I always dreaded the long autobahn drive to my Omi’s house. Two hours cramped up in the backseat of my parent’s car with nothing to do was the bane of little kid me’s existence. I couldn’t look out the window and daydream, because when you’re going 130 kilometers, everything outside the car becomes one green and gray blur. Music or audiobooks wasn’t an option, because my dad would have his long, boring, and loud telephone conferences for work while we drove. My brother, two years older than me, was too cool to talk or play with me anymore. Despite all these horrors I frequently expressed to my parents, we religiously took the harrowing journey from Hamburg to the German countryside every couple of weekends. Although I would usually complain the whole car ride over about how sick the drive made me feel, as soon as we got there my stomachache was forgotten, because at the end of the commute was the grandest of prizes: Omi’s pancakes.

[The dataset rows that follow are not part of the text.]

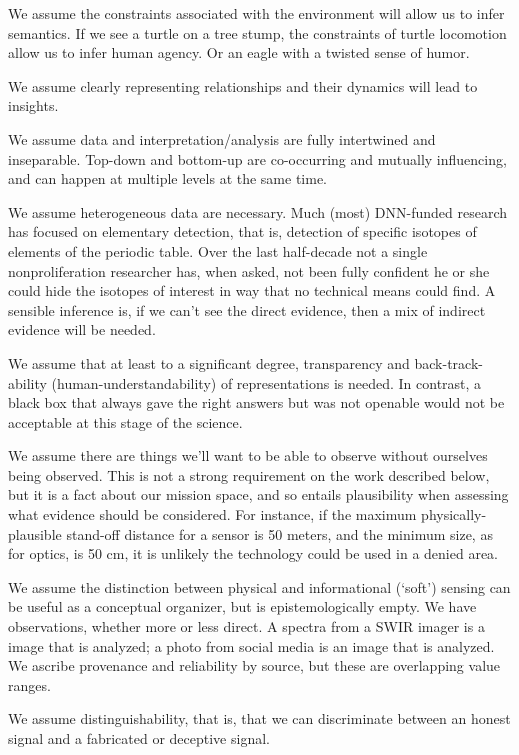 \documentclass{article} %
\begin{document}
We assume the constraints associated with the environment will allow us to infer semantics. If we see a turtle on a tree stump, the constraints of turtle locomotion allow us to infer human agency. Or an eagle with a twisted sense of humor.

We assume clearly representing relationships and their dynamics will lead to insights.

We assume data and interpretation/analysis are fully intertwined and inseparable. Top-down and bottom-up are co-occurring and mutually influencing, and can happen at multiple levels at the same time.

We assume heterogeneous data are necessary. Much (most) DNN-funded research has focused on elementary detection, that is, detection of specific isotopes of elements of the periodic table. Over the last half-decade not a single nonproliferation researcher has, when asked, not been fully confident he or she could hide the isotopes of interest in way that no technical means could find. A sensible inference is, if we can't see the direct evidence, then a mix of indirect evidence will be needed. 

We assume that at least to a significant degree, transparency and back-track-ability (human-understandability) of representations is needed. In contrast, a black box that always gave the right answers but was not openable would not be acceptable at this stage of the science.

We assume there are things we'll want to be able to observe without ourselves being observed. This is not a strong requirement on the work described below, but it is a fact about our mission space, and so entails plausibility when assessing what evidence should be considered. For instance, if the maximum physically-plausible stand-off distance for a sensor is 50 meters, and the minimum size, as for optics, is 50 cm, it is unlikely the technology could be used in a denied area. 

We assume the distinction between physical and informational (`soft') sensing can be useful as a conceptual organizer, but is epistemologically empty. We have observations, whether more or less direct. A spectra from a SWIR imager is a image that is analyzed; a photo from social media is an image that is analyzed. We ascribe provenance and reliability by source, but these are overlapping value ranges.

We assume distinguishability, that is, that we can discriminate between an honest signal and a fabricated or deceptive signal. 
\end{document}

Omi opened her own restaurant in Mallorca once, probably because her pancakes have always been in high demand. She learned the art of pancake making while she lived in Sweden, where they don’t make thick, heavy and dense pancakes. The Swedes, and therefore my grandma, make the most delicate, buttery, and utterly delicious pancakes you can imagine. Soft on the inside yet crispy around the edges, about as thick as the side of one quarter and the size of a plate, and the most heavenly thing that will ever pass your lips. If the pancakes aren’t enough, my grandma also makes her own jam to go along with them. Every spring she goes out and picks as many plump wild berries as she can to make a huge and colorful assortment of homemade jams, jellies, and preserves. She makes enough to give boxes full to all our relatives, and then fills up half her house to give out again for the holidays. A small spoonful to spread lightly around your pancake will make your tastebuds explode. Although the best way to have my grandma’s pancakes is with her jam and a light sprinkle of cinnamon and sugar, they are just as amazing with butter, honey, nutella, or just plain.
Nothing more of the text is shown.